Given data: Begin

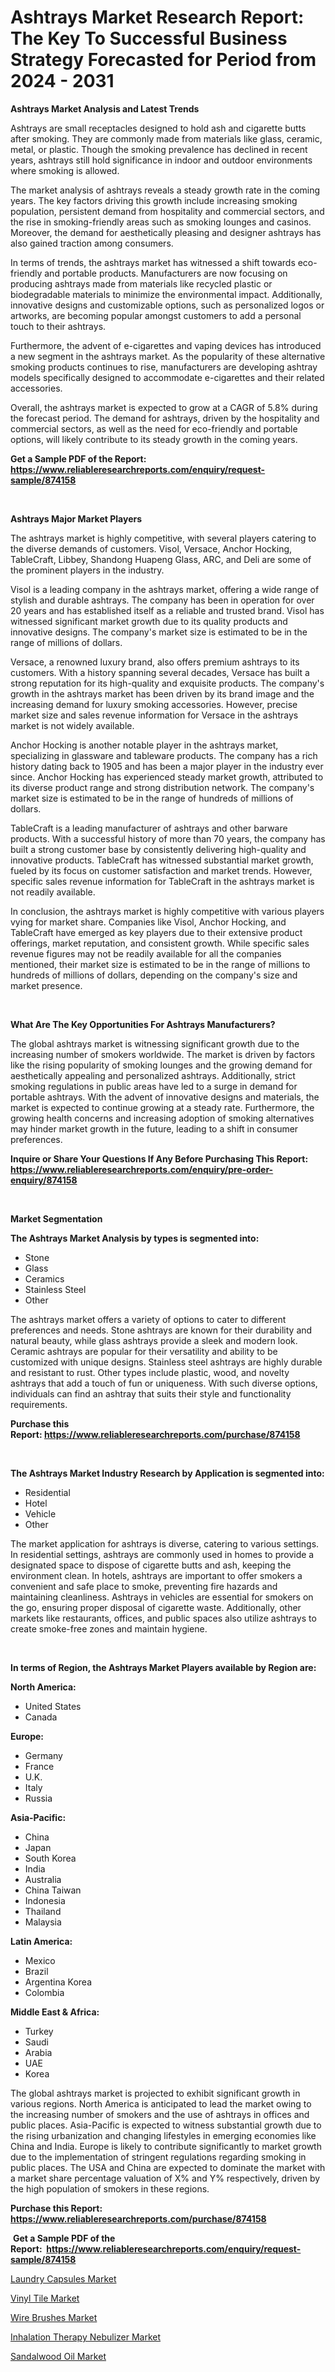 <p><h1>Ashtrays Market Research Report: The Key To Successful Business Strategy Forecasted for Period from 2024 - 2031</h1></p><p><strong>Ashtrays Market Analysis and Latest Trends</strong></p>
<p><p>Ashtrays are small receptacles designed to hold ash and cigarette butts after smoking. They are commonly made from materials like glass, ceramic, metal, or plastic. Though the smoking prevalence has declined in recent years, ashtrays still hold significance in indoor and outdoor environments where smoking is allowed.</p><p>The market analysis of ashtrays reveals a steady growth rate in the coming years. The key factors driving this growth include increasing smoking population, persistent demand from hospitality and commercial sectors, and the rise in smoking-friendly areas such as smoking lounges and casinos. Moreover, the demand for aesthetically pleasing and designer ashtrays has also gained traction among consumers.</p><p>In terms of trends, the ashtrays market has witnessed a shift towards eco-friendly and portable products. Manufacturers are now focusing on producing ashtrays made from materials like recycled plastic or biodegradable materials to minimize the environmental impact. Additionally, innovative designs and customizable options, such as personalized logos or artworks, are becoming popular amongst customers to add a personal touch to their ashtrays.</p><p>Furthermore, the advent of e-cigarettes and vaping devices has introduced a new segment in the ashtrays market. As the popularity of these alternative smoking products continues to rise, manufacturers are developing ashtray models specifically designed to accommodate e-cigarettes and their related accessories.</p><p>Overall, the ashtrays market is expected to grow at a CAGR of 5.8% during the forecast period. The demand for ashtrays, driven by the hospitality and commercial sectors, as well as the need for eco-friendly and portable options, will likely contribute to its steady growth in the coming years.</p></p>
<p><strong>Get a Sample PDF of the Report:&nbsp; <a href="https://www.reliableresearchreports.com/enquiry/request-sample/874158">https://www.reliableresearchreports.com/enquiry/request-sample/874158</a></strong></p>
<p>&nbsp;</p>
<p><strong>Ashtrays Major Market Players</strong></p>
<p><p>The ashtrays market is highly competitive, with several players catering to the diverse demands of customers. Visol, Versace, Anchor Hocking, TableCraft, Libbey, Shandong Huapeng Glass, ARC, and Deli are some of the prominent players in the industry.</p><p>Visol is a leading company in the ashtrays market, offering a wide range of stylish and durable ashtrays. The company has been in operation for over 20 years and has established itself as a reliable and trusted brand. Visol has witnessed significant market growth due to its quality products and innovative designs. The company's market size is estimated to be in the range of millions of dollars.</p><p>Versace, a renowned luxury brand, also offers premium ashtrays to its customers. With a history spanning several decades, Versace has built a strong reputation for its high-quality and exquisite products. The company's growth in the ashtrays market has been driven by its brand image and the increasing demand for luxury smoking accessories. However, precise market size and sales revenue information for Versace in the ashtrays market is not widely available.</p><p>Anchor Hocking is another notable player in the ashtrays market, specializing in glassware and tableware products. The company has a rich history dating back to 1905 and has been a major player in the industry ever since. Anchor Hocking has experienced steady market growth, attributed to its diverse product range and strong distribution network. The company's market size is estimated to be in the range of hundreds of millions of dollars.</p><p>TableCraft is a leading manufacturer of ashtrays and other barware products. With a successful history of more than 70 years, the company has built a strong customer base by consistently delivering high-quality and innovative products. TableCraft has witnessed substantial market growth, fueled by its focus on customer satisfaction and market trends. However, specific sales revenue information for TableCraft in the ashtrays market is not readily available.</p><p>In conclusion, the ashtrays market is highly competitive with various players vying for market share. Companies like Visol, Anchor Hocking, and TableCraft have emerged as key players due to their extensive product offerings, market reputation, and consistent growth. While specific sales revenue figures may not be readily available for all the companies mentioned, their market size is estimated to be in the range of millions to hundreds of millions of dollars, depending on the company's size and market presence.</p></p>
<p>&nbsp;</p>
<p><strong>What Are The Key Opportunities For Ashtrays Manufacturers?</strong></p>
<p><p>The global ashtrays market is witnessing significant growth due to the increasing number of smokers worldwide. The market is driven by factors like the rising popularity of smoking lounges and the growing demand for aesthetically appealing and personalized ashtrays. Additionally, strict smoking regulations in public areas have led to a surge in demand for portable ashtrays. With the advent of innovative designs and materials, the market is expected to continue growing at a steady rate. Furthermore, the growing health concerns and increasing adoption of smoking alternatives may hinder market growth in the future, leading to a shift in consumer preferences.</p></p>
<p><strong>Inquire or Share Your Questions If Any Before Purchasing This Report: <a href="https://www.reliableresearchreports.com/enquiry/pre-order-enquiry/874158">https://www.reliableresearchreports.com/enquiry/pre-order-enquiry/874158</a></strong></p>
<p>&nbsp;</p>
<p><strong>Market Segmentation</strong></p>
<p><strong>The Ashtrays Market Analysis by types is segmented into:</strong></p>
<p><ul><li>Stone</li><li>Glass</li><li>Ceramics</li><li>Stainless Steel</li><li>Other</li></ul></p>
<p><p>The ashtrays market offers a variety of options to cater to different preferences and needs. Stone ashtrays are known for their durability and natural beauty, while glass ashtrays provide a sleek and modern look. Ceramic ashtrays are popular for their versatility and ability to be customized with unique designs. Stainless steel ashtrays are highly durable and resistant to rust. Other types include plastic, wood, and novelty ashtrays that add a touch of fun or uniqueness. With such diverse options, individuals can find an ashtray that suits their style and functionality requirements.</p></p>
<p><strong>Purchase this Report:&nbsp;<a href="https://www.reliableresearchreports.com/purchase/874158">https://www.reliableresearchreports.com/purchase/874158</a></strong></p>
<p>&nbsp;</p>
<p><strong>The Ashtrays Market Industry Research by Application is segmented into:</strong></p>
<p><ul><li>Residential</li><li>Hotel</li><li>Vehicle</li><li>Other</li></ul></p>
<p><p>The market application for ashtrays is diverse, catering to various settings. In residential settings, ashtrays are commonly used in homes to provide a designated space to dispose of cigarette butts and ash, keeping the environment clean. In hotels, ashtrays are important to offer smokers a convenient and safe place to smoke, preventing fire hazards and maintaining cleanliness. Ashtrays in vehicles are essential for smokers on the go, ensuring proper disposal of cigarette waste. Additionally, other markets like restaurants, offices, and public spaces also utilize ashtrays to create smoke-free zones and maintain hygiene.</p></p>
<p>&nbsp;</p>
<p><strong>In terms of Region, the Ashtrays Market Players available by Region are:</strong></p>
<p>
    <p> <strong> North America: </strong>
        <ul>
            <li>United States</li>
            <li>Canada</li>
        </ul>
        </p> 
    <p> <strong> Europe: </strong>
        <ul>
            <li>Germany</li>
            <li>France</li>
            <li>U.K.</li>
            <li>Italy</li>
            <li>Russia</li>
        </ul>
        </p> 
    <p> <strong> Asia-Pacific: </strong>
        <ul>
            <li>China</li>
            <li>Japan</li>
            <li>South Korea</li>
            <li>India</li>
            <li>Australia</li>
            <li>China Taiwan</li>
            <li>Indonesia</li>
            <li>Thailand</li>
            <li>Malaysia</li>
        </ul>
        </p> 
    <p> <strong> Latin America: </strong>
        <ul>
            <li>Mexico</li>
            <li>Brazil</li>
            <li>Argentina Korea</li>
            <li>Colombia</li>
        </ul>
        </p> 
    <p> <strong> Middle East & Africa: </strong>
        <ul>
            <li>Turkey</li>
            <li>Saudi</li>
            <li>Arabia</li>
            <li>UAE</li>
            <li>Korea</li>
        </ul>
    </p>
    </p>
<p><p>The global ashtrays market is projected to exhibit significant growth in various regions. North America is anticipated to lead the market owing to the increasing number of smokers and the use of ashtrays in offices and public places. Asia-Pacific is expected to witness substantial growth due to the rising urbanization and changing lifestyles in emerging economies like China and India. Europe is likely to contribute significantly to market growth due to the implementation of stringent regulations regarding smoking in public places. The USA and China are expected to dominate the market with a market share percentage valuation of X% and Y% respectively, driven by the high population of smokers in these regions.</p></p>
<p><strong>Purchase this Report: <a href="https://www.reliableresearchreports.com/purchase/874158">https://www.reliableresearchreports.com/purchase/874158</a></strong></p>
<p>&nbsp;<strong>Get a Sample PDF of the Report:&nbsp;&nbsp;<a href="https://www.reliableresearchreports.com/enquiry/request-sample/874158">https://www.reliableresearchreports.com/enquiry/request-sample/874158</a></strong></p>
<p><strong></strong></p>
<p><p><a href="https://github.com/johnbach50/Market-Research-Report-List-1/blob/main/laundry-capsules-market.md">Laundry Capsules Market</a></p><p><a href="https://www.linkedin.com/pulse/vinyl-tile-market-research-report-provides-thorough-industry-n3ooe/">Vinyl Tile Market</a></p><p><a href="https://github.com/bobicer/Market-Research-Report-List-1/blob/main/wire-brushes-market.md">Wire Brushes Market</a></p><p><a href="https://www.linkedin.com/pulse/inhalation-therapy-nebulizer-market-share-amp-new-trends-orjne/">Inhalation Therapy Nebulizer Market</a></p><p><a href="https://www.linkedin.com/pulse/sandalwood-oil-market-share-amp-new-trends-analysis-report-oqfje/">Sandalwood Oil Market</a></p></p>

Given data: End

Exercise brief
What lines above hold the word "Asia"? List them all.

Exercise answer
    <p> <strong> Asia-Pacific: </strong>
<p><p>The global ashtrays market is projected to exhibit significant growth in various regions. North America is anticipated to lead the market owing to the increasing number of smokers and the use of ashtrays in offices and public places. Asia-Pacific is expected to witness substantial growth due to the rising urbanization and changing lifestyles in emerging economies like China and India. Europe is likely to contribute significantly to market growth due to the implementation of stringent regulations regarding smoking in public places. The USA and China are expected to dominate the market with a market share percentage valuation of X% and Y% respectively, driven by the high population of smokers in these regions.</p></p>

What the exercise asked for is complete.